Info: www.stregismb.com; www.montagehotels.com/lagunabeach; www.islandhotel.com; www.theranchlb.com
SEATTLE
The Seattle light-rail system in April will add stops in Capitol Hill (perhaps the city’s best restaurant neighborhood) and the University of Washington. Later in the year, a new streetcar line will connect Capitol Hill to Pioneer Square. Meanwhile, Pike Place Market will sprout a new western entrance, terrace and plaza area called Marketfront, making room for 47 new market stalls. A Thompson hotel is due to open this year at First Avenue and Stewart Street.
Info: www.visitseattle.org
STRATFORD-UPON-AVON, ENGLAND
Because a mysterious writer and actor named William Shakespeare died in 1616 at age 52, his hometown makes an especially ripe destination. The Royal Shakespeare Co., with two theaters in Stratford, will mount productions of Hamlet, A Midsummer Night’s Dream, Cymbeline and Don Quixote (written by Shakespeare’s Spanish contemporary Cervantes between 1604 and 1615). In Stratford, where legions visit Shakespeare’s birthplace and grave, a “Shakespeare’s Schoolroom” attraction is to open in April in the city’s 15th century Guildhall. April 23, long celebrated as the day of the bard’s birth and death, will be especially busy.
Info: www.shakespeare400.org; www.lat.ms/1O9wUE6
WASHINGTON, D.C.
When its doors open in the fall, the National Museum of African-American History and Culture will become the 19th museum in the Smithsonian family, a project more than a decade in the making. Meanwhile, D.C. tourism leaders estimate that more than 200 restaurants have opened in the last three years—pretty good for a city just 10 miles square. Alongside the Potomac River, the long-closed Watergate Hotel is due to reopen in March after a $125-million renovation. Among its features: a rooftop bar (Top of the Gate); staff uniforms designed by Mad Men costumer Janie Bryant; and rates north of $500 a night.

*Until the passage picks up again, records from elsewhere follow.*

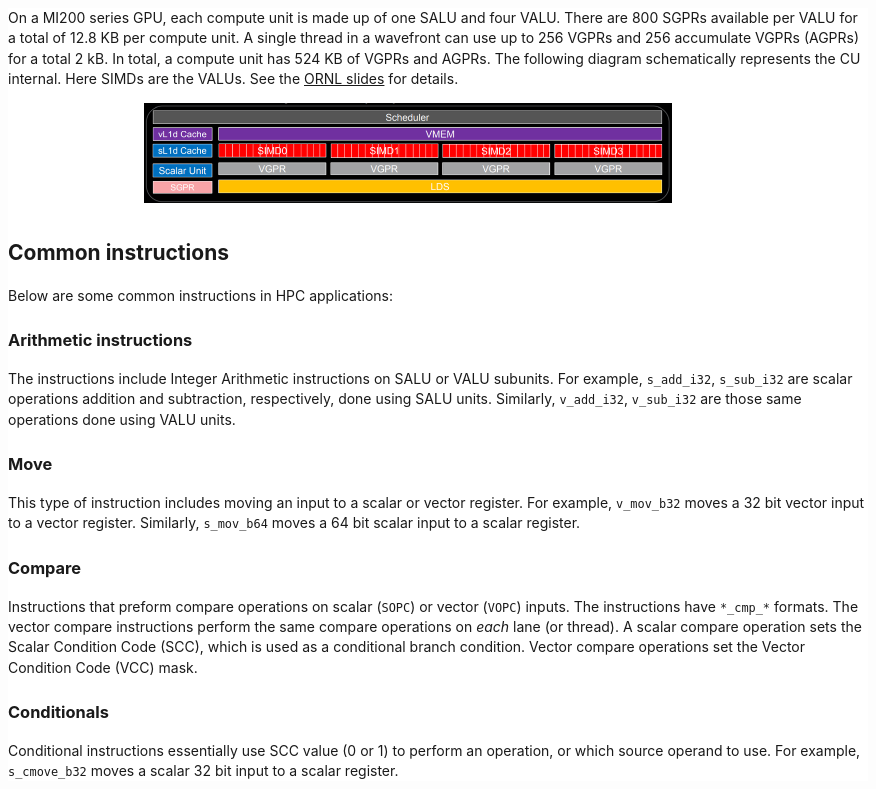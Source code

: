 On a MI200 series GPU, each compute unit is made up of one SALU and four VALU.
There are 800 SGPRs available per VALU for a total of 12.8 KB per compute unit.
A single thread in a wavefront can use up to 256 VGPRs and 256 accumulate VGPRs
(AGPRs) for a total 2 kB. In total, a compute unit has 524 KB of VGPRs and AGPRs.
The following diagram schematically represents the CU internal. Here SIMDs are
the VALUs. See the [ORNL slides](https://www.olcf.ornl.gov/wp-content/uploads/03-MemoryHierarchy.pdf) for details.

<img src="diagrams/gcn_cu.png" width="800px" height="100px">

## Common instructions

Below are some common instructions in HPC applications:

### Arithmetic instructions

The instructions include Integer Arithmetic instructions on SALU or
VALU subunits. For example, `s_add_i32`, `s_sub_i32` are scalar operations
addition and subtraction, respectively, done using SALU units.
Similarly, `v_add_i32`, `v_sub_i32` are those same operations done using VALU units.

### Move

This type of instruction includes moving an input to a scalar or vector
register. For example, `v_mov_b32` moves a 32 bit vector input to a vector
register. Similarly, `s_mov_b64` moves a 64 bit scalar input to a scalar
register.

### Compare

Instructions that preform compare operations on scalar (`SOPC`) or
vector (`VOPC`) inputs. The instructions have `*_cmp_*` formats. The vector
compare instructions perform the same compare operations on _each_ lane (or
thread).
A scalar compare operation sets the Scalar Condition Code (SCC), which is
used as a conditional branch condition. Vector compare operations set the Vector Condition Code (VCC)
mask.

### Conditionals

Conditional instructions essentially use SCC value (0 or 1) to perform an
operation, or which source operand to use. For example, `s_cmove_b32` moves a
scalar 32 bit input to a scalar register.
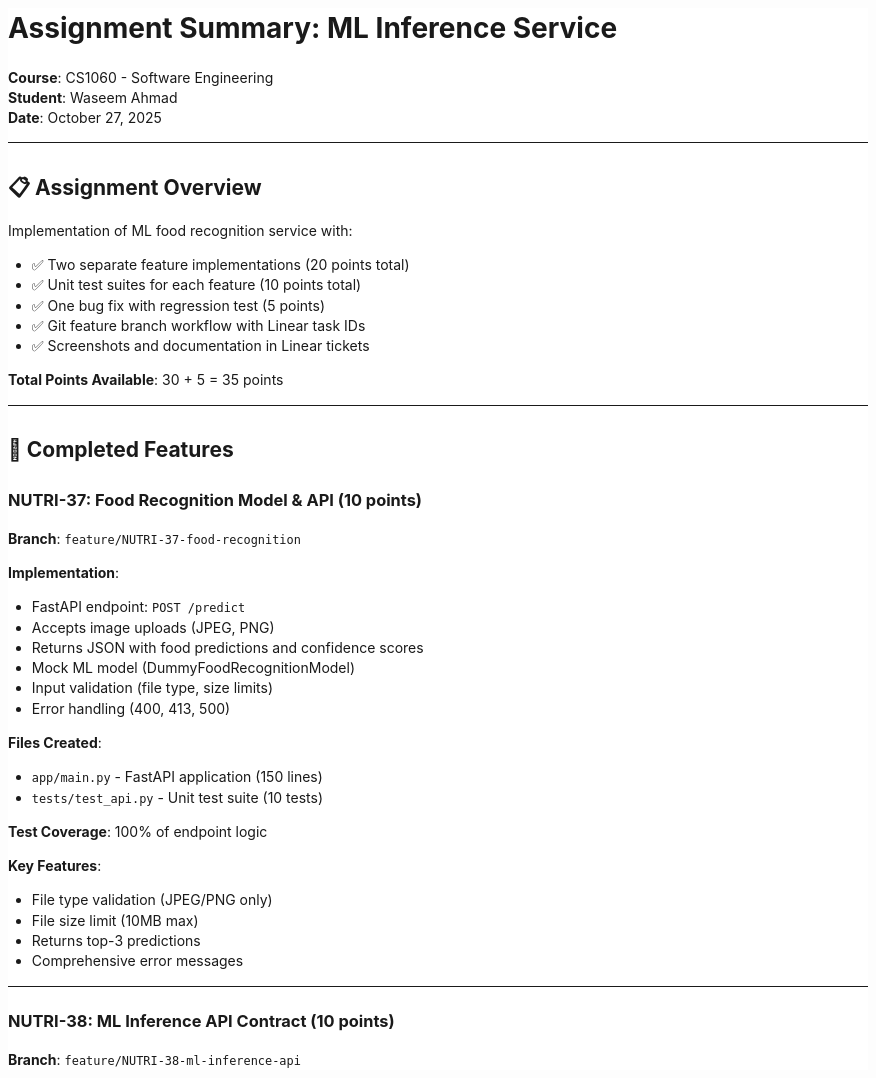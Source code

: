 # Assignment Summary: ML Inference Service

**Course**: CS1060 - Software Engineering  
**Student**: Waseem Ahmad  
**Date**: October 27, 2025  

---

## 📋 Assignment Overview

Implementation of ML food recognition service with:
- ✅ Two separate feature implementations (20 points total)
- ✅ Unit test suites for each feature (10 points total)
- ✅ One bug fix with regression test (5 points)
- ✅ Git feature branch workflow with Linear task IDs
- ✅ Screenshots and documentation in Linear tickets

**Total Points Available**: 30 + 5 = 35 points

---

## 🎯 Completed Features

### **NUTRI-37: Food Recognition Model & API** (10 points)

**Branch**: `feature/NUTRI-37-food-recognition`

**Implementation**:
- FastAPI endpoint: `POST /predict`
- Accepts image uploads (JPEG, PNG)
- Returns JSON with food predictions and confidence scores
- Mock ML model (DummyFoodRecognitionModel)
- Input validation (file type, size limits)
- Error handling (400, 413, 500)

**Files Created**:
- `app/main.py` - FastAPI application (150 lines)
- `tests/test_api.py` - Unit test suite (10 tests)

**Test Coverage**: 100% of endpoint logic

**Key Features**:
- File type validation (JPEG/PNG only)
- File size limit (10MB max)
- Returns top-3 predictions
- Comprehensive error messages

---

### **NUTRI-38: ML Inference API Contract** (10 points)

**Branch**: `feature/NUTRI-38-ml-inference-api`
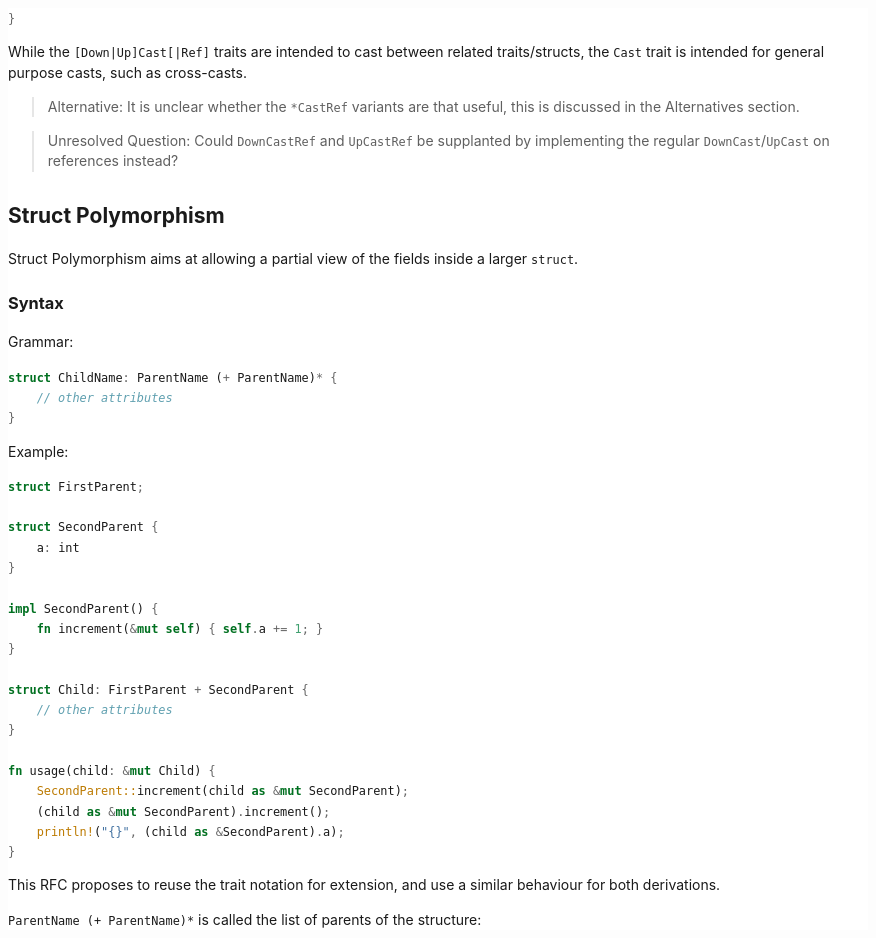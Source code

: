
 ```rust
}
```

While the `[Down|Up]Cast[|Ref]` traits are intended to cast between related traits/structs, the `Cast` trait is intended for general purpose casts, such as cross-casts.

> Alternative: It is unclear whether the `*CastRef` variants are that useful, this is discussed in the Alternatives section.

> Unresolved Question: Could `DownCastRef` and `UpCastRef` be supplanted by implementing the regular `DownCast`/`UpCast` on references instead?


## Struct Polymorphism

Struct Polymorphism aims at allowing a partial view of the fields inside a larger `struct`.

### Syntax

Grammar:

```rust
struct ChildName: ParentName (+ ParentName)* {
    // other attributes
}
```

Example:

```rust
struct FirstParent;

struct SecondParent {
    a: int
}

impl SecondParent() {
    fn increment(&mut self) { self.a += 1; }
}

struct Child: FirstParent + SecondParent {
    // other attributes
}

fn usage(child: &mut Child) {
    SecondParent::increment(child as &mut SecondParent);
    (child as &mut SecondParent).increment();
    println!("{}", (child as &SecondParent).a);
}
```

This RFC proposes to reuse the trait notation for extension, and use a similar behaviour for both derivations.

`ParentName (+ ParentName)*` is called the list of parents of the structure:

Also, no matter the results of the November 8 election, there will be a new Trump in town—a Trump hotel, due to open in the fall after a $200-million renovation of the Old Post Office building.
Info: www.washington.org; www.s.si.edu/1uQwVU5
WILLIAMSTOWN, KENTUCKY
Here’s a destination for the traveler who’s been everywhere and done everything. In Williamstown, a devoted creationist group is building an ark, a 510-foot-long wooden sailing vessel that matches the one described in Genesis. If all goes as planned, the Ark Encounter (and petting zoo) will open on July 7, a date chosen based on another passage in Genesis. The builder is Answers in Genesis, which also runs a Creation Museum nearby in Petersburg, Kentucky.
The Cincinnati Enquirer estimated the project’s cost at $92 million, paid for with private money, loans and advance ticket sales. Tickets are $40 per adult, plus $10 parking.